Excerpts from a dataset
Content starts

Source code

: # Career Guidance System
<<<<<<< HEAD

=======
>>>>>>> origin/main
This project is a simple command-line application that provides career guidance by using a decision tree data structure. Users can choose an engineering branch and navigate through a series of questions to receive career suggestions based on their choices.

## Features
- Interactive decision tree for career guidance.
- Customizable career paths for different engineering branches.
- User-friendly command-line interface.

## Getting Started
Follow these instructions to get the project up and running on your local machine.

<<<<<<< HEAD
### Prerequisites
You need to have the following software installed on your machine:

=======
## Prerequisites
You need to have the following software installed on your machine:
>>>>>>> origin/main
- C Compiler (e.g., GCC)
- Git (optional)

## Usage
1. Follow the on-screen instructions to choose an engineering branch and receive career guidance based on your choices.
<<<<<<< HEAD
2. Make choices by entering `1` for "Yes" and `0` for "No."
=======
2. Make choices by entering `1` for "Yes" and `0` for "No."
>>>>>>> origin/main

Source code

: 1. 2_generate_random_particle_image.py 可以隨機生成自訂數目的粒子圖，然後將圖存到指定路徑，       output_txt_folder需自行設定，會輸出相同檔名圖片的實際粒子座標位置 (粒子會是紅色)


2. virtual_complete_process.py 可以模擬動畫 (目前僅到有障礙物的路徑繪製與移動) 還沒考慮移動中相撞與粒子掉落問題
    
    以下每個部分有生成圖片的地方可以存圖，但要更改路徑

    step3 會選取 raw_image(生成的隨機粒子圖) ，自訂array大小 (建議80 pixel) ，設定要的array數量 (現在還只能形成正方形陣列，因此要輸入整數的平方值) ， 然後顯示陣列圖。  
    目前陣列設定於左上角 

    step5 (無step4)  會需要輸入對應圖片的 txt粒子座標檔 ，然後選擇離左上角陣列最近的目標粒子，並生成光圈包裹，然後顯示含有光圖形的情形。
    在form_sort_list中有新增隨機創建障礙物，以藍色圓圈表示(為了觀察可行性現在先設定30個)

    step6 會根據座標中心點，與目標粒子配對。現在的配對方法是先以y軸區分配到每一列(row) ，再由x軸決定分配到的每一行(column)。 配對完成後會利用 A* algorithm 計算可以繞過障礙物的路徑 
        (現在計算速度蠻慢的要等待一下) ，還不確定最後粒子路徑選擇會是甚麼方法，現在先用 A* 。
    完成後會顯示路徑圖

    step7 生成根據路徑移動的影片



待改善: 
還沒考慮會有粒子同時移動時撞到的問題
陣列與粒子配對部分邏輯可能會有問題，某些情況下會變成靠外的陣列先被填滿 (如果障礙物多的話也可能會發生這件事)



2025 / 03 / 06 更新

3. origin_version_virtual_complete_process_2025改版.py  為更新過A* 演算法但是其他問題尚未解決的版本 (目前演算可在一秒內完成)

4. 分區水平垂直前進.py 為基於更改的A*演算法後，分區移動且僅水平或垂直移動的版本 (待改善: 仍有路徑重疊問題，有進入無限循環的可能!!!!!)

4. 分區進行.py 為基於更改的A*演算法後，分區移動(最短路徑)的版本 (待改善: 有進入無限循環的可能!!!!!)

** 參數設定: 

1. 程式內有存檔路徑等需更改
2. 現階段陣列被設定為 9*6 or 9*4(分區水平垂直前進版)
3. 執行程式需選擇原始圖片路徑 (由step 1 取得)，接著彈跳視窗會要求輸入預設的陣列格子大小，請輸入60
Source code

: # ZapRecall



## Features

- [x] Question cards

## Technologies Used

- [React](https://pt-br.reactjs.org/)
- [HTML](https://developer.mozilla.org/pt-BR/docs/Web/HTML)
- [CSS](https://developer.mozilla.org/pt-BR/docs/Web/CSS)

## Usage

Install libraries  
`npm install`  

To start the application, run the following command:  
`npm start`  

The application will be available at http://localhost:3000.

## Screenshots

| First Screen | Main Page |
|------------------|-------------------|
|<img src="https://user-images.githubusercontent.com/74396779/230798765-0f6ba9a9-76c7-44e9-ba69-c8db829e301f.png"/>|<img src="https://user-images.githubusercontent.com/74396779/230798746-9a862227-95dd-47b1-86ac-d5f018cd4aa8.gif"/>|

Content ends
Content starts

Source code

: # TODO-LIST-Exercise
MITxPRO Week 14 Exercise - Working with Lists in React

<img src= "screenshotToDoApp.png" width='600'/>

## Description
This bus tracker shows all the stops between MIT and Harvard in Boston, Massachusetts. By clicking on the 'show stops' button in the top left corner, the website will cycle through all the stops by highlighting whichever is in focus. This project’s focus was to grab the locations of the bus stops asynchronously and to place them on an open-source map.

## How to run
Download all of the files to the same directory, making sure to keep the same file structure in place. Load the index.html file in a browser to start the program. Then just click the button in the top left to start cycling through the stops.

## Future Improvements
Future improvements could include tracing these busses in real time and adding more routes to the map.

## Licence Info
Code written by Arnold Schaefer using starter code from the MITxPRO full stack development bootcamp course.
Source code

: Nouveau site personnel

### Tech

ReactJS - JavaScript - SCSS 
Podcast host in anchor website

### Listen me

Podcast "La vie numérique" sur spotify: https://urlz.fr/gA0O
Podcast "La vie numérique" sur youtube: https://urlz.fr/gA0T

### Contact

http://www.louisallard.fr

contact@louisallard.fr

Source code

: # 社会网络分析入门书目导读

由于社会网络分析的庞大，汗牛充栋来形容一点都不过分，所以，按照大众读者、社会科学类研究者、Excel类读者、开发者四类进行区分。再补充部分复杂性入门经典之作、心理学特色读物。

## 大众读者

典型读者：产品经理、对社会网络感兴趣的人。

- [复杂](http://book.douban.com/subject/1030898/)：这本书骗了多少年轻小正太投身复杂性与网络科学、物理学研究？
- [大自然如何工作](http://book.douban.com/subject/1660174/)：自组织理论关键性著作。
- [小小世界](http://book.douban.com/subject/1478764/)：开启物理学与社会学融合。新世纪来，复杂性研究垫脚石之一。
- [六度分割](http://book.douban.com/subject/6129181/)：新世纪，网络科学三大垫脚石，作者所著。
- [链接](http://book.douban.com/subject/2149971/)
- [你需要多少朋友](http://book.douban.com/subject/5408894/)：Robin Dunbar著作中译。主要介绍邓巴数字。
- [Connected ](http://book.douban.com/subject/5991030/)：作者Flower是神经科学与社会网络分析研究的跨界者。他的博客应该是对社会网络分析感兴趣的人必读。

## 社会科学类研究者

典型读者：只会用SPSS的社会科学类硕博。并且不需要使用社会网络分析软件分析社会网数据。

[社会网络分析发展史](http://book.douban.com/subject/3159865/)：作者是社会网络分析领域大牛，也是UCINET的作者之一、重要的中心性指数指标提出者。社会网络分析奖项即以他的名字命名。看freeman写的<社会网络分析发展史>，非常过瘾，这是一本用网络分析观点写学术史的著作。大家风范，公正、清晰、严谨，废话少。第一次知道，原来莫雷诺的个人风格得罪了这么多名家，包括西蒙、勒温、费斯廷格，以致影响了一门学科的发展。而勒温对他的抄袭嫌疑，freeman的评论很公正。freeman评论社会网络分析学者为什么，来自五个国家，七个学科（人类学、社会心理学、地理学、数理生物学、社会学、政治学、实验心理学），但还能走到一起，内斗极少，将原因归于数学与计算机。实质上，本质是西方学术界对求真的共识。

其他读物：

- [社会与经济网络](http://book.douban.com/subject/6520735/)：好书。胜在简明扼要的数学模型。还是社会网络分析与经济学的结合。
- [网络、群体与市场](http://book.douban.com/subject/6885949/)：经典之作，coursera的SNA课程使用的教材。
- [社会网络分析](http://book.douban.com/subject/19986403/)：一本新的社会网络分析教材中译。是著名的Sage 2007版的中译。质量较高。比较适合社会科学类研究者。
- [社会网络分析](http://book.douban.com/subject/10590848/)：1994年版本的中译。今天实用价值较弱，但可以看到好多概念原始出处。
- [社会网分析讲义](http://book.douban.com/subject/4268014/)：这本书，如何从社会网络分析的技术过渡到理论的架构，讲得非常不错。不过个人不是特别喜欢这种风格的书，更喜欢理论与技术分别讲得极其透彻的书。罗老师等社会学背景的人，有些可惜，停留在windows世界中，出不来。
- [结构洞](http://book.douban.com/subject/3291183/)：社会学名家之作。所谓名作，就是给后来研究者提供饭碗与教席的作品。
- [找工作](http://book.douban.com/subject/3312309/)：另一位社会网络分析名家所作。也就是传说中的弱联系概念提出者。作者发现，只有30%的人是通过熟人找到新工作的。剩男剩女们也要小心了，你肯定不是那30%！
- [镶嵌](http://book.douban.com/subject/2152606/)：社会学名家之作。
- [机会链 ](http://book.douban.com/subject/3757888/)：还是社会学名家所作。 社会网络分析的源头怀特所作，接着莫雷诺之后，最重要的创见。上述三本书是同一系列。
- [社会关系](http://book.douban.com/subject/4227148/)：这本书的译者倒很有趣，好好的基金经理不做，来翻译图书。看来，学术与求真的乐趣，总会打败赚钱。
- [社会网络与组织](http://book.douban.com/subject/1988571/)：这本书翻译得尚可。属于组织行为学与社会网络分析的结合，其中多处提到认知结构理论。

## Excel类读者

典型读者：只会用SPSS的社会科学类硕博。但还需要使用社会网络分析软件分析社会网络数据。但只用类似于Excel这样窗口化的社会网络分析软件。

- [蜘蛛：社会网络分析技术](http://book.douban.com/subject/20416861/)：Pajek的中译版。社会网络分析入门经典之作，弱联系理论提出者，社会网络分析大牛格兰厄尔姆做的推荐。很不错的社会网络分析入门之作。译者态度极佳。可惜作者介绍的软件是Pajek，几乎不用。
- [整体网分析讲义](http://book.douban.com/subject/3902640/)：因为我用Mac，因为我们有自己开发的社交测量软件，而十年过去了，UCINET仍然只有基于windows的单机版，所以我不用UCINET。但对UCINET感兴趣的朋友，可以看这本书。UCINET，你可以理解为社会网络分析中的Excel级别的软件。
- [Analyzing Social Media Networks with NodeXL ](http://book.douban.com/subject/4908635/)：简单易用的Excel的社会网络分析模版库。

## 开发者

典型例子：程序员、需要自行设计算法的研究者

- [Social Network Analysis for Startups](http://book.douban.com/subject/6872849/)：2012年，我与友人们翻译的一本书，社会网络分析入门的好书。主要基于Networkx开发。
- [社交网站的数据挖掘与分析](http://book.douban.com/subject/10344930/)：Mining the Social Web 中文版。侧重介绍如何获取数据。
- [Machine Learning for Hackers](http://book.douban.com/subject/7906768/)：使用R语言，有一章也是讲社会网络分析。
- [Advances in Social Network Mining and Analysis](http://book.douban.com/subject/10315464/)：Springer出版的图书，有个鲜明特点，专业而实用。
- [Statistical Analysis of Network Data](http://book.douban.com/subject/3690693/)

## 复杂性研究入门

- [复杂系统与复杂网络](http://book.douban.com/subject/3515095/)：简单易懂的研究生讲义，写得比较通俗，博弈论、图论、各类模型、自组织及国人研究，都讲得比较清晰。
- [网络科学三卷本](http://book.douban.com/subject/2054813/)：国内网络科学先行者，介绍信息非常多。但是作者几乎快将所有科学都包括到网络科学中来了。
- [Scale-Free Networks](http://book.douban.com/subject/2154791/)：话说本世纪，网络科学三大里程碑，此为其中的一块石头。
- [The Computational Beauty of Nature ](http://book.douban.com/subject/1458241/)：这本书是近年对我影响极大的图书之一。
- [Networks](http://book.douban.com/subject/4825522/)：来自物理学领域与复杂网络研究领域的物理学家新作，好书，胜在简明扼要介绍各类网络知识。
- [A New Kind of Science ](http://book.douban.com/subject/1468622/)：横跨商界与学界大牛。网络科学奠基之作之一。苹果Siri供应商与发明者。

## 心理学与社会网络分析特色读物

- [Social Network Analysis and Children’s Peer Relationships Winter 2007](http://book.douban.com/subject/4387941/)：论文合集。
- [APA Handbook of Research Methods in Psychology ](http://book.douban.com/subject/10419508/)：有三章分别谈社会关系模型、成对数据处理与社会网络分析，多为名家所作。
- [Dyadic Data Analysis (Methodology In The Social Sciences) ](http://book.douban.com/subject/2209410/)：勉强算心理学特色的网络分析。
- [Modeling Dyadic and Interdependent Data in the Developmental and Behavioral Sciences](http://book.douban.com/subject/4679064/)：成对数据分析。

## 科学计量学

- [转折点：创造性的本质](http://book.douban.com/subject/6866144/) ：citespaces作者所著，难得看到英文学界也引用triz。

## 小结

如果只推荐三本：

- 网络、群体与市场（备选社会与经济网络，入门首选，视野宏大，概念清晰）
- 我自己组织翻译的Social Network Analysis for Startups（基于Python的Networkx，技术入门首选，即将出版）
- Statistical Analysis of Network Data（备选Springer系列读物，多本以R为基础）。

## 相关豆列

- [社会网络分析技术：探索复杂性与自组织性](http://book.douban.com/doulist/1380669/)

Content ends
Content starts

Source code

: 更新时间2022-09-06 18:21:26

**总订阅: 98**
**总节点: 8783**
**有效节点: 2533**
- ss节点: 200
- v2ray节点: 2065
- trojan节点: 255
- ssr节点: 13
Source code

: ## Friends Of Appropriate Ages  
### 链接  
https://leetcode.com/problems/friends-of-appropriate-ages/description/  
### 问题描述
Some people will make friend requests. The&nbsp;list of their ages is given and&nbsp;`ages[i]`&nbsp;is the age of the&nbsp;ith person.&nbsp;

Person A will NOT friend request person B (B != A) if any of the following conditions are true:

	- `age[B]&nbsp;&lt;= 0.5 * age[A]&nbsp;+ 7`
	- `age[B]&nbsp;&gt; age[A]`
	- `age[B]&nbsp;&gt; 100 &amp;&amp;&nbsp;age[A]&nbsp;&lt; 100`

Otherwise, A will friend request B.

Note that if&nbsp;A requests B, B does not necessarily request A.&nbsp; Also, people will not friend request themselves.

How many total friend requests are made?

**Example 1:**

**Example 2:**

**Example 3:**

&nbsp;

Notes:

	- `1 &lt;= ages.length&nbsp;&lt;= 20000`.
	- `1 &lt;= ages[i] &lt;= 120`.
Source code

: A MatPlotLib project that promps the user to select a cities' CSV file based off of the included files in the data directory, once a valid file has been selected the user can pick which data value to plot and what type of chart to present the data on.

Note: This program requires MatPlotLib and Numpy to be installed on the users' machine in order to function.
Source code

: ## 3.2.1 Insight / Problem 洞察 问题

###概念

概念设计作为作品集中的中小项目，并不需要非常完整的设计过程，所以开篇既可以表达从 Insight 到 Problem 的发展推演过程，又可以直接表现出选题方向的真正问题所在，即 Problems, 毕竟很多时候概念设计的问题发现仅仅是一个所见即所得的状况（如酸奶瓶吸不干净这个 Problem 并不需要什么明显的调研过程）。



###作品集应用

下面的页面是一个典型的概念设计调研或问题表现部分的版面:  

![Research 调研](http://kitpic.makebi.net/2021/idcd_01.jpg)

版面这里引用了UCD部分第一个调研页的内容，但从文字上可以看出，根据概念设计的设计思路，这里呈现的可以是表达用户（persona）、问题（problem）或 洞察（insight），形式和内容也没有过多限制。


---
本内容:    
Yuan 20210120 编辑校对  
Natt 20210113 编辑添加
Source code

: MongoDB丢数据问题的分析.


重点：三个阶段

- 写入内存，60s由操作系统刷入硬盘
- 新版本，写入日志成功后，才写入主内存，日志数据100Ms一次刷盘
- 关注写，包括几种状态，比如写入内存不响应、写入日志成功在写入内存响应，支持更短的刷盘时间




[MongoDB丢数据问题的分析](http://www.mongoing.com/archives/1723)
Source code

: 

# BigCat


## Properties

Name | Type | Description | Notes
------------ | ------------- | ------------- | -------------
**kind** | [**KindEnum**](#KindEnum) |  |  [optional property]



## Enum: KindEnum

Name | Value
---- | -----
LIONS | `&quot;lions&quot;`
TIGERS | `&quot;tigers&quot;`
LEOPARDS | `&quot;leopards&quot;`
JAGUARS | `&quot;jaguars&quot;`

Content ends

▸ Try it: Respond with a number only, the count of lines in the entries where the string "社会学名家之作" occurs.

▸ Answer box: 2